### Available data
Start of Block

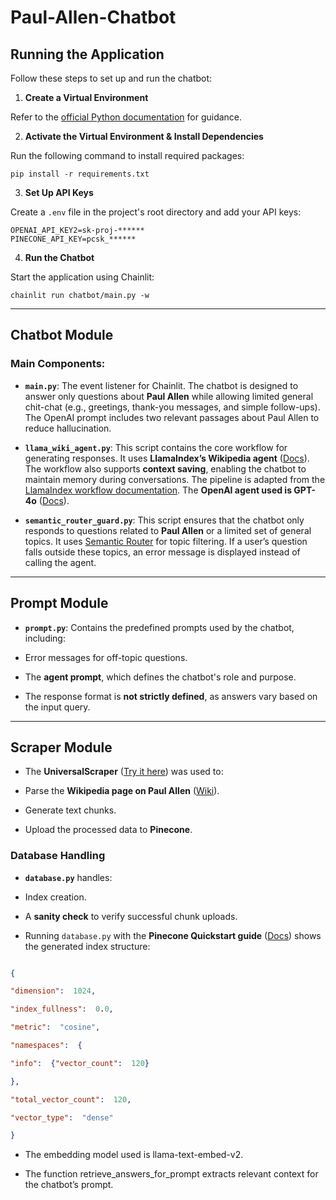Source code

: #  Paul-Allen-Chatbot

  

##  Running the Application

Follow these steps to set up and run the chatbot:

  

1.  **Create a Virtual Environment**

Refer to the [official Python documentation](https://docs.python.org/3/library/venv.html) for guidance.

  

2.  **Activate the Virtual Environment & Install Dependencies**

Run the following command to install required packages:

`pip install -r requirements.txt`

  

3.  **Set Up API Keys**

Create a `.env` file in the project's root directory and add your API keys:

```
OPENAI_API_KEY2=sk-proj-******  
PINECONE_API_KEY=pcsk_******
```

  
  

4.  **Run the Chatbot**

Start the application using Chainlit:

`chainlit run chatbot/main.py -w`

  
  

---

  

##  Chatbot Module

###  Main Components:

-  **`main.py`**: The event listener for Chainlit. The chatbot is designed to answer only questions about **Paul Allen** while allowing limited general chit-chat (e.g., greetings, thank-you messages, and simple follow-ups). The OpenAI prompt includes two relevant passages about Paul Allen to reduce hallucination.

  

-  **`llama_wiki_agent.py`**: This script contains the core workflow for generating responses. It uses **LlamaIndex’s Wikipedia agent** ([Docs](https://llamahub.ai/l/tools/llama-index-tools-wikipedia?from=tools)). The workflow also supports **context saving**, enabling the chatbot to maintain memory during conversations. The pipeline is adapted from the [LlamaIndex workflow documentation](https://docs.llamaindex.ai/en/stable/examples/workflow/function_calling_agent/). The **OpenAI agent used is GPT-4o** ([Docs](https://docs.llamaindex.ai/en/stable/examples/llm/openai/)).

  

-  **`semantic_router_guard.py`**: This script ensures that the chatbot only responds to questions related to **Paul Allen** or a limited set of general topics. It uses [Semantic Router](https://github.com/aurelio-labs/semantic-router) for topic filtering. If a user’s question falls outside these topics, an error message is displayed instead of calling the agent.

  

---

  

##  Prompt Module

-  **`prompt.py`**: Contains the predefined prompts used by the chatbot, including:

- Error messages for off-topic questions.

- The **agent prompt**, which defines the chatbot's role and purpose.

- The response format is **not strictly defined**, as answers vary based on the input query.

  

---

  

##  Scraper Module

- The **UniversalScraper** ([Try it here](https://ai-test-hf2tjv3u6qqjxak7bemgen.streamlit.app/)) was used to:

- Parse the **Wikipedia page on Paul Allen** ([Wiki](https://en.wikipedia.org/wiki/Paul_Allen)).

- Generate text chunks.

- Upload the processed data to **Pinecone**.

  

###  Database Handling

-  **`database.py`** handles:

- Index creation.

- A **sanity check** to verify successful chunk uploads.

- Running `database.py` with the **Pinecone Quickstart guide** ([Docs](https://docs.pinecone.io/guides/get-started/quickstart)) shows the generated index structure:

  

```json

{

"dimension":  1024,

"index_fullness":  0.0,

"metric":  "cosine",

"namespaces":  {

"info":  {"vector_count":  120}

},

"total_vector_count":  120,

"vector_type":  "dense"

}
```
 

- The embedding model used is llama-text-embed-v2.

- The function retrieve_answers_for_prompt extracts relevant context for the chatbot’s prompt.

End of Block
Start of Block

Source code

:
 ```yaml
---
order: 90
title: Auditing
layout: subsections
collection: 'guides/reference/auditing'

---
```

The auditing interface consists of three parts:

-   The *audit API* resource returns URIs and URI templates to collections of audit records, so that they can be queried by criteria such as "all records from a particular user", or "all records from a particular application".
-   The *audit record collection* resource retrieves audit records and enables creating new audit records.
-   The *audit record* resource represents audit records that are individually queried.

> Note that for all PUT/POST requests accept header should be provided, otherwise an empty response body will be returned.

End of Block

Return every line from the records above that holds the word "Virtual".

1.  **Create a Virtual Environment**
2.  **Activate the Virtual Environment & Install Dependencies**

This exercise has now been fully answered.